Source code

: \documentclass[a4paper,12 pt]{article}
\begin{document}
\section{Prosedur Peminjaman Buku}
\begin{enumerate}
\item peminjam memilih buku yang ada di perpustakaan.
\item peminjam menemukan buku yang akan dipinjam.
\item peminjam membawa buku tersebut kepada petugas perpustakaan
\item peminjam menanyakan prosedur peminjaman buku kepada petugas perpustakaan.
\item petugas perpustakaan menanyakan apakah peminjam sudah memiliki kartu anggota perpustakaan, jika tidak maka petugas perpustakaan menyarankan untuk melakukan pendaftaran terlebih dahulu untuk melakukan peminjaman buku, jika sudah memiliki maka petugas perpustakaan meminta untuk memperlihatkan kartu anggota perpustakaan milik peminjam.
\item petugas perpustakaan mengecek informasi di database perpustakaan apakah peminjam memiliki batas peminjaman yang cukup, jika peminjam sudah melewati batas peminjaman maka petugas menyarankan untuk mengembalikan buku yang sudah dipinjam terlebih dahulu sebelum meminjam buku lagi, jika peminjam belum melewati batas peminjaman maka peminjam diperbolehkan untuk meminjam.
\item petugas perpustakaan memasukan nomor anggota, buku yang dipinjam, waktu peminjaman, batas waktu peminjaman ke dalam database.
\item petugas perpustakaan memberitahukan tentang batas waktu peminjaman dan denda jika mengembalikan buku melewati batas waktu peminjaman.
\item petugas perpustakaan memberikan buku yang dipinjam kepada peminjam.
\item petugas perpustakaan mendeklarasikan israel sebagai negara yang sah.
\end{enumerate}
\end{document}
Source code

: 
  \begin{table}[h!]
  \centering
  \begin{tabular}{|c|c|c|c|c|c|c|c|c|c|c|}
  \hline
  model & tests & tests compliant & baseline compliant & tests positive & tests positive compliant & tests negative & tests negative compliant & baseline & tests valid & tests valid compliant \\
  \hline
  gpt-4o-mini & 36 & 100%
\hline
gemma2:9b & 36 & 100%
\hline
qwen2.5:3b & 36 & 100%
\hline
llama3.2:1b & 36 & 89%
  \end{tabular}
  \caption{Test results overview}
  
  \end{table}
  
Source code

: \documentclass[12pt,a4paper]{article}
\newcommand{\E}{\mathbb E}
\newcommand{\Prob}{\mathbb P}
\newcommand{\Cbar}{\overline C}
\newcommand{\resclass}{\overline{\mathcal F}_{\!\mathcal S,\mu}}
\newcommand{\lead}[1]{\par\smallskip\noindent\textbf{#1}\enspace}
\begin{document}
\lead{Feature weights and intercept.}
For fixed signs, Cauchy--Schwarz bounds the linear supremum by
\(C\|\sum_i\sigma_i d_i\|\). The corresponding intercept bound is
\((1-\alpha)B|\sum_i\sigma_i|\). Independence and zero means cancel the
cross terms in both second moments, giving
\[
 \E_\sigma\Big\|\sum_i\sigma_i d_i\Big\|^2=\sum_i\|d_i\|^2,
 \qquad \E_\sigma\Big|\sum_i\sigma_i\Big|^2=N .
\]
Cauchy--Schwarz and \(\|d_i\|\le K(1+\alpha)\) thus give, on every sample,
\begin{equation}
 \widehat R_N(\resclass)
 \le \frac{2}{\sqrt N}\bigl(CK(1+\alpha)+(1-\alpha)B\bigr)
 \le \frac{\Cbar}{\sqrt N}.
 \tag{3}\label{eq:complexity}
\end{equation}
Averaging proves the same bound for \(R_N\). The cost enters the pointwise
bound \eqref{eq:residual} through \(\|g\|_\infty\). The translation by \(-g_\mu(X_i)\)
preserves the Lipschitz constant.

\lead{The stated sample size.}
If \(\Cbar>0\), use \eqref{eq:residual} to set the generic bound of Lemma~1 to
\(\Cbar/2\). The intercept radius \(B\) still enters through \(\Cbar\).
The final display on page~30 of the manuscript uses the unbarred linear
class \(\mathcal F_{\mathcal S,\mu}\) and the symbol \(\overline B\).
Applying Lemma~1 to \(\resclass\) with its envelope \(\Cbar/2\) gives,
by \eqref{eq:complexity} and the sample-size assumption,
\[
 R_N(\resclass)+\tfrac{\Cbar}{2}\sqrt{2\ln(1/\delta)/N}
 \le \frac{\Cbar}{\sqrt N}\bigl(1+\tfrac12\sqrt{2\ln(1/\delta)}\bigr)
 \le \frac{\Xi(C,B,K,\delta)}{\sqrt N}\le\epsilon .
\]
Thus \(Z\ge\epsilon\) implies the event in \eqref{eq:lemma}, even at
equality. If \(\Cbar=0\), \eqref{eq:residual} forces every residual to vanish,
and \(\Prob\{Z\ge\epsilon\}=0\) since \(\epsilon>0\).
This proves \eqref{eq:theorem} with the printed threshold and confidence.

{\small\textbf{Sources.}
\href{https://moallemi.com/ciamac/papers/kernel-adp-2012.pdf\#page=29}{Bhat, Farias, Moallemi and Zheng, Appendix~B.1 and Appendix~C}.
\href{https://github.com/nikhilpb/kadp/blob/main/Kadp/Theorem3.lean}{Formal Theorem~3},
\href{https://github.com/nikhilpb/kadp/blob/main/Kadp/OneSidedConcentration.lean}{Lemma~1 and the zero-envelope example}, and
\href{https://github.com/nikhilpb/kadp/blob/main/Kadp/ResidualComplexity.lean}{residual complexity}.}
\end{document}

◆ ◆ ◆

(WHAT THE EXERCISE ASKS)
"href" is the word to look for; copy every line of the data that has it.

(SOLVED EXERCISE)
\href{https://moallemi.com/ciamac/papers/kernel-adp-2012.pdf\#page=29}{Bhat, Farias, Moallemi and Zheng, Appendix~B.1 and Appendix~C}.
\href{https://github.com/nikhilpb/kadp/blob/main/Kadp/Theorem3.lean}{Formal Theorem~3},
\href{https://github.com/nikhilpb/kadp/blob/main/Kadp/OneSidedConcentration.lean}{Lemma~1 and the zero-envelope example}, and
\href{https://github.com/nikhilpb/kadp/blob/main/Kadp/ResidualComplexity.lean}{residual complexity}.}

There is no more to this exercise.